The demerger was a forcing house for economies. One of Sykes’ first initiatives was an end-to-end evaluation of every piece of software under ICI’s roof. “After the audit, one-third of all software code, a staggering amount, bit the dust,” he says.
Today, Sykes would recommend the same exercise to anyone. “There tends to be a tremendous accumulation of systems,” says Sykes. “Even if you’re not paying licence fees on them, they’re taking up computing capacity and they have a cost in terms of maintenance.”
4. Cut back on upgrades and overpriced packages
This prescription has become so standard that it’s almost become a cliché. But it’s no less useful for that.
“If your IT department rules the roost and tends to be tech-driven, you’ve probably fallen into the trap of upgrading your software too often,” says Sykes. “You need a balanced view of what upgrades are required for those systems that survive the cull.”
At Gartner, Gomolski refers to “a lot of people” who are turning away from richly-specified project management tools.
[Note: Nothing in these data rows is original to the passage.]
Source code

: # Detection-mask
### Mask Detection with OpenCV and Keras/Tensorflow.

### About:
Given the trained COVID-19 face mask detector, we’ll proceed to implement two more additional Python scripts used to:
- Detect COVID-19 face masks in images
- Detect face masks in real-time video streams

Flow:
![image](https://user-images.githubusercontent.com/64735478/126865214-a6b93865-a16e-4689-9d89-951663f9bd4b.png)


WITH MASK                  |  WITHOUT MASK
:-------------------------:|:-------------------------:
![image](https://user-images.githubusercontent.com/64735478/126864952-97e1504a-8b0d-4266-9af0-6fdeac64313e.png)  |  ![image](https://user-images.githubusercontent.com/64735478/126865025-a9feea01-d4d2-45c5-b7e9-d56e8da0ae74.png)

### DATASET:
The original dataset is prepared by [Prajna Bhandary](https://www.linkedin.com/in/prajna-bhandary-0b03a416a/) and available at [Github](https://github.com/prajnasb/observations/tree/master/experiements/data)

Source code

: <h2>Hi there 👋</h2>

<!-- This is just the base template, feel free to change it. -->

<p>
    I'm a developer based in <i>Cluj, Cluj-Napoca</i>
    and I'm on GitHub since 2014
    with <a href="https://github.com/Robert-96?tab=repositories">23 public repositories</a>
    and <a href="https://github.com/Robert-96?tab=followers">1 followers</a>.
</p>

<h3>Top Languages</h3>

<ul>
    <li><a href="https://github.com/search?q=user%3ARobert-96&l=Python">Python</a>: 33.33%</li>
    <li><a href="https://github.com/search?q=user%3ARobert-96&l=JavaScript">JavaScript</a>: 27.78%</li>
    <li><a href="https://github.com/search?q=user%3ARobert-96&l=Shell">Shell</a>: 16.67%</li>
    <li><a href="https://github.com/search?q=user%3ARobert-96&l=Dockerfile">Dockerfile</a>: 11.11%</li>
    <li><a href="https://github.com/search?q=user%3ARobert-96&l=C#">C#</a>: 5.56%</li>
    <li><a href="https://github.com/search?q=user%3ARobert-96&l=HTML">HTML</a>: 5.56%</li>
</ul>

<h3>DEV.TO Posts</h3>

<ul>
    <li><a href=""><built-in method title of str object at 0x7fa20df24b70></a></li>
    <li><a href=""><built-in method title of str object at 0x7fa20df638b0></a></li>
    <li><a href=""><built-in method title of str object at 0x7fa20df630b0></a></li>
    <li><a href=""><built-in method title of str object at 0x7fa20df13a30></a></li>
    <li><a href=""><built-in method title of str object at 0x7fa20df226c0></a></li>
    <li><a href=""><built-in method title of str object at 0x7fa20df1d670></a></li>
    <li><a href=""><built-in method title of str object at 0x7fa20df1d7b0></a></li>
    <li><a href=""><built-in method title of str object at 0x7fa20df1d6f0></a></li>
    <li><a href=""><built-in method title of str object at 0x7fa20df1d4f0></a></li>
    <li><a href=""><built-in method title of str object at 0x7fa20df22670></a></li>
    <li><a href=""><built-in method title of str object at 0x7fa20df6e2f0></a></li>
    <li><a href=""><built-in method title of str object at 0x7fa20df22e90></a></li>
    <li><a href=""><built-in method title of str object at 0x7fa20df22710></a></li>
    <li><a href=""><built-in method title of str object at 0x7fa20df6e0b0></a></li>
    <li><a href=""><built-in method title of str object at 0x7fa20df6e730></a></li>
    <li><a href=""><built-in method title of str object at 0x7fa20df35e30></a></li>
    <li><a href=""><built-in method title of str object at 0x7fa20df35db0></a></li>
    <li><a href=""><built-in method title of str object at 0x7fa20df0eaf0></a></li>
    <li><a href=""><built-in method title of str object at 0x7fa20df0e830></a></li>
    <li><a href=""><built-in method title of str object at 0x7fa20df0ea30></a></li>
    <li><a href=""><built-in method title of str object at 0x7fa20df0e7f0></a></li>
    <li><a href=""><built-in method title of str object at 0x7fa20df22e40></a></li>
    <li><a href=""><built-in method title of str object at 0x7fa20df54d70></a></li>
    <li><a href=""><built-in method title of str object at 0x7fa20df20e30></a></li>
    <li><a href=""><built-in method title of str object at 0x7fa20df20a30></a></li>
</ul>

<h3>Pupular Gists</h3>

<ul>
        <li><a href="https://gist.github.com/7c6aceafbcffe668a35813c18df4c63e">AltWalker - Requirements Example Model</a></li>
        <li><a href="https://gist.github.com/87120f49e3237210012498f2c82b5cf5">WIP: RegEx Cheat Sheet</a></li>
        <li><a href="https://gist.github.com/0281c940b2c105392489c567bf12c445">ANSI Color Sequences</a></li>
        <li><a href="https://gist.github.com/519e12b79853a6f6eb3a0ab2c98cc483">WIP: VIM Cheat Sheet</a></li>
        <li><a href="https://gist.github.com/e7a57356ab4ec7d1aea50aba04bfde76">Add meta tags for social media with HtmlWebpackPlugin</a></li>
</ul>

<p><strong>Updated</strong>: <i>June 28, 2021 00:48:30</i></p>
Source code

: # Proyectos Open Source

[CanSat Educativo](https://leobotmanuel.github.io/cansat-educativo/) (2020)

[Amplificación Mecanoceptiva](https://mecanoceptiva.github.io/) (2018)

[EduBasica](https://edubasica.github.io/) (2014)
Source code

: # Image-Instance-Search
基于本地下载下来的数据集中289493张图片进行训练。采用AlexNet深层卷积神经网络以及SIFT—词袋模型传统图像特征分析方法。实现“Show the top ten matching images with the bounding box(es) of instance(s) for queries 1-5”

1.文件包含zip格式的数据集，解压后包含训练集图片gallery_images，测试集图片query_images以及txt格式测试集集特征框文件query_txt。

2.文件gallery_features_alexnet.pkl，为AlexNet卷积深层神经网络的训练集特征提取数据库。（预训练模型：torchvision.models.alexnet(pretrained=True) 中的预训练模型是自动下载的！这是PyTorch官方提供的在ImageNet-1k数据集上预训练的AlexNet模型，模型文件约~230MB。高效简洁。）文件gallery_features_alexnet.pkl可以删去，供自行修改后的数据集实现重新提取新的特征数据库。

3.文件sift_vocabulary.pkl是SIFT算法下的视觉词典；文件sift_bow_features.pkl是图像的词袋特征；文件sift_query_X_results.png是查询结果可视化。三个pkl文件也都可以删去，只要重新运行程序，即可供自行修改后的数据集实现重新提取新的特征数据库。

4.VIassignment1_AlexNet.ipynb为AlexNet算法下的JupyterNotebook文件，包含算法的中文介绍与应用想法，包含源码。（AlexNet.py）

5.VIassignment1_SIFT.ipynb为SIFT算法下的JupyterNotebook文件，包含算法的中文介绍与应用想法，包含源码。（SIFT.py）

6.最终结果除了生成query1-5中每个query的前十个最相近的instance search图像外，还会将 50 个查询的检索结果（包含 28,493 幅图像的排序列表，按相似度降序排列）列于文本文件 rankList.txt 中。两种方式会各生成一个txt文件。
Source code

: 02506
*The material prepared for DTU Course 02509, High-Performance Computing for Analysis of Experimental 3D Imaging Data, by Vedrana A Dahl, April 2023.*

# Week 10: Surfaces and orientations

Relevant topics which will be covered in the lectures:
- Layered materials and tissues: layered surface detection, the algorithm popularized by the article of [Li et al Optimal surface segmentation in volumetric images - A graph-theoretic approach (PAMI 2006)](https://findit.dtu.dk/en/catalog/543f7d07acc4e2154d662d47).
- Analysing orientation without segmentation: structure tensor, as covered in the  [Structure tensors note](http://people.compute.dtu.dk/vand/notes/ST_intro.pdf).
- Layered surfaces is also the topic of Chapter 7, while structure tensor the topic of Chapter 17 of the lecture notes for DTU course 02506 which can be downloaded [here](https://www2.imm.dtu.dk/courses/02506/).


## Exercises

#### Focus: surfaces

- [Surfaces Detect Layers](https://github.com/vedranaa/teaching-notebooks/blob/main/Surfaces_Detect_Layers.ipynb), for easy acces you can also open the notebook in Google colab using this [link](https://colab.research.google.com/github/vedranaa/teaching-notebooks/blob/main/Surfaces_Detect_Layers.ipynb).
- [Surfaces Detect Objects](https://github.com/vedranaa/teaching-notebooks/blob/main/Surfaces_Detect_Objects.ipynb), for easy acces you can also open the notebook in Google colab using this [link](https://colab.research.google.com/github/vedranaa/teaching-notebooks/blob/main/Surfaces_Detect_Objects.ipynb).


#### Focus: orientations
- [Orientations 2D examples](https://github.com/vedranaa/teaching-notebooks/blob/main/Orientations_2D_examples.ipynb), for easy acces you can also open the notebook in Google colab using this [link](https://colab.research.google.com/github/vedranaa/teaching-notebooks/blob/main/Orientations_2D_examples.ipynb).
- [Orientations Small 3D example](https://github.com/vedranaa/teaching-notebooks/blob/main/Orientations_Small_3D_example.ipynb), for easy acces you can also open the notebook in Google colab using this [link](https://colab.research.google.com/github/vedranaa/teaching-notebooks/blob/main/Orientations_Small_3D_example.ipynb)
She says, “They are looking at substituting lower-cost alternatives without disastrous consequences.”
5. Vendor management
When it comes to managing vendor relationships, Gomolski suggests that many IT departments are still doing a “bad job” of managing vendor relationships.
“There’s a lot of low-hanging fruit to be picked. Getting more process-related with vendor contracts and putting in some more automation is going to be one solution,” she says.
Richard Sykes suggests going to vendors and saying, ‘We’re both in this situation. What is it that we can do between us that’s in both our interests?’ This may not be about getting rid of people, it may simply be about adjusting behaviour.”
6. Assess alternatives
Investigating outsourcing and software-as-a-service (SaaS) is recommended.
At Gartner, Gomolski seems slightly cautious. “Is Pepsi going to migrate off SAP anytime soon?” she asks. “I don’t think so. But for a far-flung part of their enterprise that can’t support the costs of a full implementation, perhaps a SaaS solution does make sense,” she adds.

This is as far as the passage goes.